We’ve been enjoying our Spanish ham for the past few weeks without incident (well, I don’t know what’s going on with our cholesterol, but externally we’ve been fine). But then Jeremy sliced his index finger open with the jamón knife last weekend. Because my motto is ABC (Always Be Catastrophizing), I immediately started to envision the worst trajectory for this mishap, i.e., that the cut wouldn’t stop bleeding and we’d have to go to the emergency room—the last place on earth you’d want to be right now. I searched the web for “how do you know when you need stitches”, wondered if we could superglue the cut shut, wondered if the NHS hotline would guide me through a bit of home surgery, and wondered if poor Jeremy was going to bleed all over our nice clean sheets that night. Jeremy, meanwhile, was wondering (much more reasonably) whether he would still be able to play mandolin. The answer to all of my panicked questions, of course, was “no”, and the answer to Jeremy’s was “yes”. The cut stopped bleeding, the sheets remained unblemished, and Jeremy was able to trim down a bandage so he could still play music (luckily the cut is on the pad of his finger and not the tip). Disaster averted—but it did prompt me to add a few more goodies to our home first-aid kit, just in case. And we’re a bit more cautious around the ham now.
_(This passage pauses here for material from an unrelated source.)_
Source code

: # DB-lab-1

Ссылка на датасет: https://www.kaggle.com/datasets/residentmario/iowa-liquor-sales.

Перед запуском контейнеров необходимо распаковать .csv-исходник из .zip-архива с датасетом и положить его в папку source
We’ve taken to watching quite a bit of Irish-language television (with subtitles, though Jeremy understands a fair bit of Irish, and even I’ve got the odd word or two). We always enjoy TG4 (“tee-gee-cah-her”) when we’re in Ireland, and I love that you can stream it online over here as well. The little jingle that accompanies the ident is oddly soothing to me, not just because it’s a few mellow notes played on a wooden flute (I think?), but because I associate it with Christmas in Ireland, sitting on the couch in front of the fireplace with a Bailey’s in hand and a bowl of Pringles in front of me. Most of the shows we watch are about traditional Irish music, but we’ve branched out recently into some food programs and some shows about Irish dogs (service dogs, unique Irish dog breeds—the usual stuff). The great thing about TV in another language is that even when you’re watching something fairly frivolous, you feel like you’re working your brain. I’m certainly learning a lot of Irish dog terminology anyway.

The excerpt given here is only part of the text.